Dataset excerpts: Begin

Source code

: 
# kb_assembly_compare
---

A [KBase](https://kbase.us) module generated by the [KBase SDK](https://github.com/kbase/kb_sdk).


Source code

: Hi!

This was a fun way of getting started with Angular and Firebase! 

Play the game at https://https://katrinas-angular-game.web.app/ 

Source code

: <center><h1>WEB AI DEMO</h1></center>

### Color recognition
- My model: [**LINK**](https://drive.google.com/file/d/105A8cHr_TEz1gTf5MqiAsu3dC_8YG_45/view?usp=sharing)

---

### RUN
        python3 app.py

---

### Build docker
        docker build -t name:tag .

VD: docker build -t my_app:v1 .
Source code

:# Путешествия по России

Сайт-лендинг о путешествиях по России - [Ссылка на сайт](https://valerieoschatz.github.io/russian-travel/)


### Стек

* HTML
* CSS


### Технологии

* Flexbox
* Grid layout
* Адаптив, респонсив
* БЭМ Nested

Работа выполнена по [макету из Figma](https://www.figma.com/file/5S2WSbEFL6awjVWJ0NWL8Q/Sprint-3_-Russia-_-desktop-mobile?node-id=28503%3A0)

Dataset excerpts: End
Dataset excerpts: Begin

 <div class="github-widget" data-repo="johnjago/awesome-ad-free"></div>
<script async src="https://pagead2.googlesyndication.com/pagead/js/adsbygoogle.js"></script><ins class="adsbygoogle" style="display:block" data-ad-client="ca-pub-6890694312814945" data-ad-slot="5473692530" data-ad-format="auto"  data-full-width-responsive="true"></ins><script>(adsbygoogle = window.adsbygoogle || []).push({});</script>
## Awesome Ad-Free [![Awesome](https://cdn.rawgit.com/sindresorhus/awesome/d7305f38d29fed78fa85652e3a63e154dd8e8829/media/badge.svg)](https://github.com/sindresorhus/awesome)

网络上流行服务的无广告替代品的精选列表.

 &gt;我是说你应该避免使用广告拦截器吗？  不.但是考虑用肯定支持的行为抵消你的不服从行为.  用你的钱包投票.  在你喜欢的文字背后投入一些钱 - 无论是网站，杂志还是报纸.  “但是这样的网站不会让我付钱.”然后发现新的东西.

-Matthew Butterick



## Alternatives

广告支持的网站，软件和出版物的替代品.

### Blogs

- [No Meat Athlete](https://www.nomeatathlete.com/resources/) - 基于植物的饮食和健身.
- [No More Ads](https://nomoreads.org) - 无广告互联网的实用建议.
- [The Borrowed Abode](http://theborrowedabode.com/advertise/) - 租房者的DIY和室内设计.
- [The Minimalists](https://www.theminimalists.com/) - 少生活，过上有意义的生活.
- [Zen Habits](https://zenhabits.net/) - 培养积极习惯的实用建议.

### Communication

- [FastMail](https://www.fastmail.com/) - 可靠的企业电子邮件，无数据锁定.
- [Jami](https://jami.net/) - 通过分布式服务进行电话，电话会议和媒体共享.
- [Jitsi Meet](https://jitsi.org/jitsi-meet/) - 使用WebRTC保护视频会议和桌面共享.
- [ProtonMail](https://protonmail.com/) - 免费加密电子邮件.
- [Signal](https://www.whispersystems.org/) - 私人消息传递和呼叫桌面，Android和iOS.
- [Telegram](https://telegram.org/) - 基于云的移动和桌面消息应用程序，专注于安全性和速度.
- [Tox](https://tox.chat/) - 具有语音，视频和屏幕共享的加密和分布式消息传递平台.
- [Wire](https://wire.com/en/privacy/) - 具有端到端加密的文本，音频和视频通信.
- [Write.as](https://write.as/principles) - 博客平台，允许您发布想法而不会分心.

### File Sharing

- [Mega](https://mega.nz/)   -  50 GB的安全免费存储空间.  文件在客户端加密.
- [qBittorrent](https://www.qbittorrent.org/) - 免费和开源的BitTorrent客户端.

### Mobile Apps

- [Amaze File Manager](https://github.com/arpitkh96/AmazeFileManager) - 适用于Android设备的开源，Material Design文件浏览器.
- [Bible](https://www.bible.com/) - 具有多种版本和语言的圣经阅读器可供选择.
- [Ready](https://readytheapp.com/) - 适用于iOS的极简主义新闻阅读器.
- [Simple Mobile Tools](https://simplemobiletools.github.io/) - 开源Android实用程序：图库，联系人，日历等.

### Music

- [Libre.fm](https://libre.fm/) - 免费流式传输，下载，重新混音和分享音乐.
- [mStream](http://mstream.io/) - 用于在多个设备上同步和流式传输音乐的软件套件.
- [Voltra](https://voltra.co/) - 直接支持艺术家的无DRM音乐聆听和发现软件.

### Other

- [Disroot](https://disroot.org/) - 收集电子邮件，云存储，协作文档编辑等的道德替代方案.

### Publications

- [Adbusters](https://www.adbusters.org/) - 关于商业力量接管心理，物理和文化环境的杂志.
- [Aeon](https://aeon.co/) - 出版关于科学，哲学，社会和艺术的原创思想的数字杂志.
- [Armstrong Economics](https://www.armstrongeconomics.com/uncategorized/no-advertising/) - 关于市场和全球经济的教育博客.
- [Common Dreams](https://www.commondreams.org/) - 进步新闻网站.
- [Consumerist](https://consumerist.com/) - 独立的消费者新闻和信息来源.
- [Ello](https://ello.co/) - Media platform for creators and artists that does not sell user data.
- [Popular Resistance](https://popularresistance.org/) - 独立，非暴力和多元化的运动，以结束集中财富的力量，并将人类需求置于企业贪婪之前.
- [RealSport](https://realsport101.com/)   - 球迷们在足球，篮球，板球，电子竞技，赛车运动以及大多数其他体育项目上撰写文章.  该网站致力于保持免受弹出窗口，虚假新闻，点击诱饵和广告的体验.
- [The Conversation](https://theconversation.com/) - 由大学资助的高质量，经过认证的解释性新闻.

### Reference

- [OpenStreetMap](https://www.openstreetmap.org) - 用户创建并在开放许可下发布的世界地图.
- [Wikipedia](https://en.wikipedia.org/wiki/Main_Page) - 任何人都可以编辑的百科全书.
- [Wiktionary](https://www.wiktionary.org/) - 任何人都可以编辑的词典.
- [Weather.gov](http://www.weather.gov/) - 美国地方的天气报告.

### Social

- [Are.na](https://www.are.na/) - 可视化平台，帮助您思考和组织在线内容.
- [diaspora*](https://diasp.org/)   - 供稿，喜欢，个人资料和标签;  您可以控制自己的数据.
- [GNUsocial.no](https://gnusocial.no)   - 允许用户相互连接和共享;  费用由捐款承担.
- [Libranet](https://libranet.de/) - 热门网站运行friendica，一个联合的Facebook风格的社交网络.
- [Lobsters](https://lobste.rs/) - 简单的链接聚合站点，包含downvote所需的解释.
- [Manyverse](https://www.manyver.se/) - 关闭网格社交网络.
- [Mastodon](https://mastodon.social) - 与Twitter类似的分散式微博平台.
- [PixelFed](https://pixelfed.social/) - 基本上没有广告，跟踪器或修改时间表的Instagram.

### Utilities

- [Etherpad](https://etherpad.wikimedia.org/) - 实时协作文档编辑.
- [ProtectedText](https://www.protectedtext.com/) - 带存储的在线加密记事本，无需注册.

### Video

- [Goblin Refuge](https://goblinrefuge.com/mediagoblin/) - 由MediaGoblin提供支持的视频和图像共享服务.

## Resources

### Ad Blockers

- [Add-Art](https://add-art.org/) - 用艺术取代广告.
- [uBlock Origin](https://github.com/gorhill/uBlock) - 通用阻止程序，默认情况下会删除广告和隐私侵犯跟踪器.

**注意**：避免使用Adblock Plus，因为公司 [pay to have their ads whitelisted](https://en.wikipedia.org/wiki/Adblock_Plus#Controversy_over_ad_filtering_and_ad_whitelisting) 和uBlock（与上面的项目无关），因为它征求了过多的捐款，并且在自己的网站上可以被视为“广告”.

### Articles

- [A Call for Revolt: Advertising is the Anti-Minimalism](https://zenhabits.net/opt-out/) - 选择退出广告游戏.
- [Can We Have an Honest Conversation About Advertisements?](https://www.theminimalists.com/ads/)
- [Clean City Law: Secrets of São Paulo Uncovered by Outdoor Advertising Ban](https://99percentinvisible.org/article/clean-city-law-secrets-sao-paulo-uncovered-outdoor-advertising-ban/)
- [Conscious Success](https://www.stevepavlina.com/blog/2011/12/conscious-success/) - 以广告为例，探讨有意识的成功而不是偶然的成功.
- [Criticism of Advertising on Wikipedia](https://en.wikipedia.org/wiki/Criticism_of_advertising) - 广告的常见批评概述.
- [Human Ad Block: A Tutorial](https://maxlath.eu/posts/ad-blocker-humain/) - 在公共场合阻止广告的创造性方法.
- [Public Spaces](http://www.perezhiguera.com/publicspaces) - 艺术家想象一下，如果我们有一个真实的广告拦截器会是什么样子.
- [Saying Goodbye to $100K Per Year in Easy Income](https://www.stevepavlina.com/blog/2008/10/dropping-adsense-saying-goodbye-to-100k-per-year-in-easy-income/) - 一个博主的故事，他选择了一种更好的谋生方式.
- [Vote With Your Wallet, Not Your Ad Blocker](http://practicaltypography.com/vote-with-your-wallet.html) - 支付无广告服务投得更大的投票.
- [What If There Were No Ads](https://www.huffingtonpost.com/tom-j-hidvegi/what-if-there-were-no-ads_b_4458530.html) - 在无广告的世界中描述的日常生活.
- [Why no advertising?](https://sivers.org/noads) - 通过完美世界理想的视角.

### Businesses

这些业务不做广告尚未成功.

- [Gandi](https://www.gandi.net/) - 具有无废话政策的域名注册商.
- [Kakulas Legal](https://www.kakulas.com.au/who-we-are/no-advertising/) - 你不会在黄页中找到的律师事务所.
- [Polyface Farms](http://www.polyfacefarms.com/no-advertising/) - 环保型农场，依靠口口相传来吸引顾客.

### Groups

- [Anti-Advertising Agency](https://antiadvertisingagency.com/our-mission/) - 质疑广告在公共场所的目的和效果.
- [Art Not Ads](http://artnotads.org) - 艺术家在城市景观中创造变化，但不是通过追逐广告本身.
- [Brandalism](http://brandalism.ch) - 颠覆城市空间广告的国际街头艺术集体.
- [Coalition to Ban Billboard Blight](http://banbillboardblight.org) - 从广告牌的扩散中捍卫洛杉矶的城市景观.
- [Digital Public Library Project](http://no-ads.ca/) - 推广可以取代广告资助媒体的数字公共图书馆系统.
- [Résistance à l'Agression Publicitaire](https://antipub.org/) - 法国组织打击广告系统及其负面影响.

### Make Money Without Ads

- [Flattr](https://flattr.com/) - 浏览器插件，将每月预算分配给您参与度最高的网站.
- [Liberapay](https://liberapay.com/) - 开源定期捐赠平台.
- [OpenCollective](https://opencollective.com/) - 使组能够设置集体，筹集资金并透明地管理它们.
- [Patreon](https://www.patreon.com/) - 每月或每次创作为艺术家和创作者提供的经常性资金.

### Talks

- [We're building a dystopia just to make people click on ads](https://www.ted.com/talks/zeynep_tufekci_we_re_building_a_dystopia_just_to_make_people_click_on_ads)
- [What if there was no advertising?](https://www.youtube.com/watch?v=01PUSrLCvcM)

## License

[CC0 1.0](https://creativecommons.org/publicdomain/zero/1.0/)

Dataset excerpts: End

Prompt
From the material above, copy exactly the lines between the line holding "- [The Borrowed" and the line holding "### File Sharing", inclusive, and only those.

Reply
- [The Borrowed Abode](http://theborrowedabode.com/advertise/) - 租房者的DIY和室内设计.
- [The Minimalists](https://www.theminimalists.com/) - 少生活，过上有意义的生活.
- [Zen Habits](https://zenhabits.net/) - 培养积极习惯的实用建议.

### Communication

- [FastMail](https://www.fastmail.com/) - 可靠的企业电子邮件，无数据锁定.
- [Jami](https://jami.net/) - 通过分布式服务进行电话，电话会议和媒体共享.
- [Jitsi Meet](https://jitsi.org/jitsi-meet/) - 使用WebRTC保护视频会议和桌面共享.
- [ProtonMail](https://protonmail.com/) - 免费加密电子邮件.
- [Signal](https://www.whispersystems.org/) - 私人消息传递和呼叫桌面，Android和iOS.
- [Telegram](https://telegram.org/) - 基于云的移动和桌面消息应用程序，专注于安全性和速度.
- [Tox](https://tox.chat/) - 具有语音，视频和屏幕共享的加密和分布式消息传递平台.
- [Wire](https://wire.com/en/privacy/) - 具有端到端加密的文本，音频和视频通信.
- [Write.as](https://write.as/principles) - 博客平台，允许您发布想法而不会分心.

### File Sharing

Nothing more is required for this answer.